++++ Source records ++++
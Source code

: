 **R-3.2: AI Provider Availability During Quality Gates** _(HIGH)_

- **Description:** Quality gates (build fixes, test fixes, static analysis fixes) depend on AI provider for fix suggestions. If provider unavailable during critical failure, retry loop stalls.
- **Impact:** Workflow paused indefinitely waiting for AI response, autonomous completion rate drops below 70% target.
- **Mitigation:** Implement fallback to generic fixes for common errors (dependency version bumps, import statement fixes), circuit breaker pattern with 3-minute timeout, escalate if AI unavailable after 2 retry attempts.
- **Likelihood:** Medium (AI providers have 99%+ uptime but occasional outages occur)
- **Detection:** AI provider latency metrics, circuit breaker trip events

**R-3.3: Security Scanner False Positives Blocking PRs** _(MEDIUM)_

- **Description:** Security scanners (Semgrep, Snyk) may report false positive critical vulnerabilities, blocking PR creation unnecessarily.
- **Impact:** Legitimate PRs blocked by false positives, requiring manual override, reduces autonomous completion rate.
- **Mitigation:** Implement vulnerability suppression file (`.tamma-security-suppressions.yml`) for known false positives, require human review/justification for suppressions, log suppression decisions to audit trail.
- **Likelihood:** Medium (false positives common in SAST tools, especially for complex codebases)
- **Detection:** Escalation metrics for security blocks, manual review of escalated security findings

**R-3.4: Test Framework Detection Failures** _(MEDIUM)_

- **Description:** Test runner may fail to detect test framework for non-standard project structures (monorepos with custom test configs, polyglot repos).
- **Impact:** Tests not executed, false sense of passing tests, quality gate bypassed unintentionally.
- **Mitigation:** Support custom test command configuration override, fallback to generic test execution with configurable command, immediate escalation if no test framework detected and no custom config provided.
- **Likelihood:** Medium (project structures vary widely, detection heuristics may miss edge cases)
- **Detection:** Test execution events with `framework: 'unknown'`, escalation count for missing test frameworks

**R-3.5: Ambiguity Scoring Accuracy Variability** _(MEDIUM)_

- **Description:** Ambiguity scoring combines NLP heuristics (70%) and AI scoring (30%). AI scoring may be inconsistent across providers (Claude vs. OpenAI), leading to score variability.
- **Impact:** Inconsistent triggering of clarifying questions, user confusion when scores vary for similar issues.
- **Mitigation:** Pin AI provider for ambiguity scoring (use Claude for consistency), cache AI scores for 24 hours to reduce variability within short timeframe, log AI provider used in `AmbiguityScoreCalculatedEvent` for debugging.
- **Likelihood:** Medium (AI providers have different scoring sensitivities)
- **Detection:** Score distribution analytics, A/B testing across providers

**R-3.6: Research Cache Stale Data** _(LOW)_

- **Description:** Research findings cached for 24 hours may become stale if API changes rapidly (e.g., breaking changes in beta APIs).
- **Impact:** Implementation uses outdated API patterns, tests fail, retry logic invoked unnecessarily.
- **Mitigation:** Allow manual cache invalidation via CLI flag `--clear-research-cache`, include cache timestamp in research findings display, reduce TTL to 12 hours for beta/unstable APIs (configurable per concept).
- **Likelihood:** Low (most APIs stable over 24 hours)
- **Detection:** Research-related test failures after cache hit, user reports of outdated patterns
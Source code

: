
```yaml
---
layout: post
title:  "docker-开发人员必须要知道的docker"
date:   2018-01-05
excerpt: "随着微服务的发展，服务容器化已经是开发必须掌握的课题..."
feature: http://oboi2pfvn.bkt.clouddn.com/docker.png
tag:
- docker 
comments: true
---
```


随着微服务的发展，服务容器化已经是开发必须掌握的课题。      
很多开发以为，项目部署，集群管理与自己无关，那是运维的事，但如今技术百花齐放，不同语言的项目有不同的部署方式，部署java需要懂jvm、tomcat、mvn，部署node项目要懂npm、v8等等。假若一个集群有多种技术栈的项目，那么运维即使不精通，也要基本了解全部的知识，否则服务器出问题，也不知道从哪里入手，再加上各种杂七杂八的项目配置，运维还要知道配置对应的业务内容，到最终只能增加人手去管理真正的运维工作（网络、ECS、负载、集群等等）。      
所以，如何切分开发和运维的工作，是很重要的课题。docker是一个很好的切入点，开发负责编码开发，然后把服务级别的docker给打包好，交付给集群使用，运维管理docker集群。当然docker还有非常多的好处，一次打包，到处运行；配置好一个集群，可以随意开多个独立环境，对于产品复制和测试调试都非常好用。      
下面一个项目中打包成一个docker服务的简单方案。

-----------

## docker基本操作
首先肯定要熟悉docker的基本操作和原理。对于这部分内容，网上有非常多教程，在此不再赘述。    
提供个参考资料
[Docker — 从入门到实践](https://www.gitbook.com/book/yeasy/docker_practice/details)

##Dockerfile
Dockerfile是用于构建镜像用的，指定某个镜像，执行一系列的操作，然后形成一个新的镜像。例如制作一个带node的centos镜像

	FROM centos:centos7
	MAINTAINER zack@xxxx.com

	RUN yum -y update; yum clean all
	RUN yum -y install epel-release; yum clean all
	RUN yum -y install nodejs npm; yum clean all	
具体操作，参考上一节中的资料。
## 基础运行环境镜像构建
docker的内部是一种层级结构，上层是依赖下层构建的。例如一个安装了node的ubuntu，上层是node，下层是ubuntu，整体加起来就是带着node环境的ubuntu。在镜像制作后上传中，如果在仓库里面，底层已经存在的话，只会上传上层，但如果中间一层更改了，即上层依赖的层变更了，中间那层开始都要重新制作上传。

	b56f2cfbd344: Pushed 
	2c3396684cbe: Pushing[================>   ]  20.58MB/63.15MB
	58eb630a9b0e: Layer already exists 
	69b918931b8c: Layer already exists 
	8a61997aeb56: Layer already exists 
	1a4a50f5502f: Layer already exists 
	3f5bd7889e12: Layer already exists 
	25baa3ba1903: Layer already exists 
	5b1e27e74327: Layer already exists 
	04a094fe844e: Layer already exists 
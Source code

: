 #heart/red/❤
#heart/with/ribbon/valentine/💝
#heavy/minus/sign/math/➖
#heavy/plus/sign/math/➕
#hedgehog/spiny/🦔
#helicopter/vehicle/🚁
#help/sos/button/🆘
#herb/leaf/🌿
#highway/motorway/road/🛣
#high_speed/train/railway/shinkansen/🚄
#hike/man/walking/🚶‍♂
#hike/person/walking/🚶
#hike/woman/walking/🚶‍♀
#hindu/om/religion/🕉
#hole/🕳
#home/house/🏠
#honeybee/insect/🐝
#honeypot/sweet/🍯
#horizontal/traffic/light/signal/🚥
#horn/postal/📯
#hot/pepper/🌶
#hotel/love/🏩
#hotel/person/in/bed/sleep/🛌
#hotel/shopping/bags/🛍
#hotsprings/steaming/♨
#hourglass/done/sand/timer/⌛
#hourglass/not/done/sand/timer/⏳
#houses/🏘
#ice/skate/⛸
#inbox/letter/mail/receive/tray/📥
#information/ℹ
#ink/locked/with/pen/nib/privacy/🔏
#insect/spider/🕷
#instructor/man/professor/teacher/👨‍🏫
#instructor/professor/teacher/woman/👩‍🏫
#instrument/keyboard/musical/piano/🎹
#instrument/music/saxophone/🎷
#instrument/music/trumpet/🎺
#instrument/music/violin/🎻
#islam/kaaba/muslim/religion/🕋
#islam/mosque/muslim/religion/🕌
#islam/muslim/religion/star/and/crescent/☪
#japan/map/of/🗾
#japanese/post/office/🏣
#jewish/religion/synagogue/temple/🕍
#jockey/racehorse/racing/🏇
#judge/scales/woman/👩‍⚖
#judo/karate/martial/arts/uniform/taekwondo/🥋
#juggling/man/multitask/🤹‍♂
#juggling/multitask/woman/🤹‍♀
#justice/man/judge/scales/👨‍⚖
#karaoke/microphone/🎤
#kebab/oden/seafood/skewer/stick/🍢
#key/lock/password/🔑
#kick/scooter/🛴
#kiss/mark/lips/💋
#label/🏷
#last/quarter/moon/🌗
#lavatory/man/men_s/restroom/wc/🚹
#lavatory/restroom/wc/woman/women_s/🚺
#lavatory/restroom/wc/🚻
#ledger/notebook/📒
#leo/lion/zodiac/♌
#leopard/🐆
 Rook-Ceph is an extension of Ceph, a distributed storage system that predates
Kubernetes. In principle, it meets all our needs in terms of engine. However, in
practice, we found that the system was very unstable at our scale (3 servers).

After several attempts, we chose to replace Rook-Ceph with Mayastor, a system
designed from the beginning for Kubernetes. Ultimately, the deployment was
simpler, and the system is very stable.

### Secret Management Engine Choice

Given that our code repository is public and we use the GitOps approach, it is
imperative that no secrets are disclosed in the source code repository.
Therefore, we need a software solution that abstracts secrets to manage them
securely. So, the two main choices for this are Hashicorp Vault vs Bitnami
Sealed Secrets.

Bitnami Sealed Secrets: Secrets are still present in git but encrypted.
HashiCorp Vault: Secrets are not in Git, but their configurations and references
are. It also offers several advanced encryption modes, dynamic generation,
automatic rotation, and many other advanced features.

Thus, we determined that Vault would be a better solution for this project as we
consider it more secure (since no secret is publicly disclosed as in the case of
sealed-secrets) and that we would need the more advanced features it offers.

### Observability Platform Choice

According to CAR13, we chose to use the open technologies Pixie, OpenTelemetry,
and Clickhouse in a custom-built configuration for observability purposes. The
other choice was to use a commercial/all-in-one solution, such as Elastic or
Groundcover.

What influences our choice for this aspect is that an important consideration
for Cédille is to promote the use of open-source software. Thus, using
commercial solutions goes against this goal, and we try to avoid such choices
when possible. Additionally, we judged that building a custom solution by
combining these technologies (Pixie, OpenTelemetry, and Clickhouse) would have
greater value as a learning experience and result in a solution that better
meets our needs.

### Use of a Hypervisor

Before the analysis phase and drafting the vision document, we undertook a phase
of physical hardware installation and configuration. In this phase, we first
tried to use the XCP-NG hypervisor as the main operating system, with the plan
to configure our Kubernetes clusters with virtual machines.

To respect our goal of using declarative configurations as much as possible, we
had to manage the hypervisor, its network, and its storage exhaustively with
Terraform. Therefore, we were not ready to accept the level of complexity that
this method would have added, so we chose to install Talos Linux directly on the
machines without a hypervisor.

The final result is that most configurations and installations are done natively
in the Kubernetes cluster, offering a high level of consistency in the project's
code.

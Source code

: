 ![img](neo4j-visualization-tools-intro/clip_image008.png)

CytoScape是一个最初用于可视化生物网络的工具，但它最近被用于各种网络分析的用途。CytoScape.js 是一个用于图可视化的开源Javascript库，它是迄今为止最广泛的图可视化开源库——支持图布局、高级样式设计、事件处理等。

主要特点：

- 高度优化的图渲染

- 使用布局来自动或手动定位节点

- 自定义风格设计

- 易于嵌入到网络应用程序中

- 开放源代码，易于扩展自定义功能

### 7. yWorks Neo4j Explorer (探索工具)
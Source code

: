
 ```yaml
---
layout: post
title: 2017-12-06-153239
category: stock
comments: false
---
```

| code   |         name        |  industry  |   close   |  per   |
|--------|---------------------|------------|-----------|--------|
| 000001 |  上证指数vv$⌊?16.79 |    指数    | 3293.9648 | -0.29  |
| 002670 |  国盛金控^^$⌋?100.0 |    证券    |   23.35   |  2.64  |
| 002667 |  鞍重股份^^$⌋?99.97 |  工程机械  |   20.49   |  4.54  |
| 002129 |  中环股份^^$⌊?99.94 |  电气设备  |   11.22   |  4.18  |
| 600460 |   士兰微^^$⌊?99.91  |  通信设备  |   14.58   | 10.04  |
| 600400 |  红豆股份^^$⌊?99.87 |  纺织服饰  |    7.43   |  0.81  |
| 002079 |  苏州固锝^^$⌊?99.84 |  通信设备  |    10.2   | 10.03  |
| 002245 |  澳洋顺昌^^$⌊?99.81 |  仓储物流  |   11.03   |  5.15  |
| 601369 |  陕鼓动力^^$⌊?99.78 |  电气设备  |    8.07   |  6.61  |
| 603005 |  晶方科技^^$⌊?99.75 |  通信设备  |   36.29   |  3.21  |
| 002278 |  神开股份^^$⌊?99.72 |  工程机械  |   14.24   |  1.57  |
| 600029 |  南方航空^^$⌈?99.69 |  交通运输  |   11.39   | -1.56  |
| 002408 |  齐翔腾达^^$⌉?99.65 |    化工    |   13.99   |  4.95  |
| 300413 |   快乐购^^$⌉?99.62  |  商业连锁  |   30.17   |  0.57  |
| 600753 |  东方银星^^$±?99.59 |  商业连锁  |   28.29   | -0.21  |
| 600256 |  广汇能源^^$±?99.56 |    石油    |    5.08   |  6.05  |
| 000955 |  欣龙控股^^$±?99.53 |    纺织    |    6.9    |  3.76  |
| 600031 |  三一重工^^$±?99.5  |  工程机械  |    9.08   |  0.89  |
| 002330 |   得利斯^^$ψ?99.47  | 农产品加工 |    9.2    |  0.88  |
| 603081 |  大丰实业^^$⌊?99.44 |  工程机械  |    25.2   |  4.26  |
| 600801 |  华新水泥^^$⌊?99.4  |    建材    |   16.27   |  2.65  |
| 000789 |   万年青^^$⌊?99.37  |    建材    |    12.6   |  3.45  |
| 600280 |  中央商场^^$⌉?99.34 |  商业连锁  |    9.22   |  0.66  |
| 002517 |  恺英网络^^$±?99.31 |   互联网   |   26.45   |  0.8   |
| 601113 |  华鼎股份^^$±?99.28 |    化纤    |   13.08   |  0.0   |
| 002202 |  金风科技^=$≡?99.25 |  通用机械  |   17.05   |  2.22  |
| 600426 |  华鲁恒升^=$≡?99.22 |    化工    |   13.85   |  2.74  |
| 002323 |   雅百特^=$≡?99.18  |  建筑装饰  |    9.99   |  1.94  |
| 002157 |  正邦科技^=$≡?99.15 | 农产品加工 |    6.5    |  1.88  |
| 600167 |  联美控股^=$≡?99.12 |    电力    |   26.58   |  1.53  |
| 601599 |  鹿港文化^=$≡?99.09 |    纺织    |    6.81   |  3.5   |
++++
» What is being asked
Please give an exact copy of the entries above, from the line with "#honeypot/sweet/🍯" down to the line with "#instrument/keyboard/musical/piano/🎹", inclusive, and nothing else.

» Exercise solution
#honeypot/sweet/🍯
#horizontal/traffic/light/signal/🚥
#horn/postal/📯
#hot/pepper/🌶
#hotel/love/🏩
#hotel/person/in/bed/sleep/🛌
#hotel/shopping/bags/🛍
#hotsprings/steaming/♨
#hourglass/done/sand/timer/⌛
#hourglass/not/done/sand/timer/⏳
#houses/🏘
#ice/skate/⛸
#inbox/letter/mail/receive/tray/📥
#information/ℹ
#ink/locked/with/pen/nib/privacy/🔏
#insect/spider/🕷
#instructor/man/professor/teacher/👨‍🏫
#instructor/professor/teacher/woman/👩‍🏫
#instrument/keyboard/musical/piano/🎹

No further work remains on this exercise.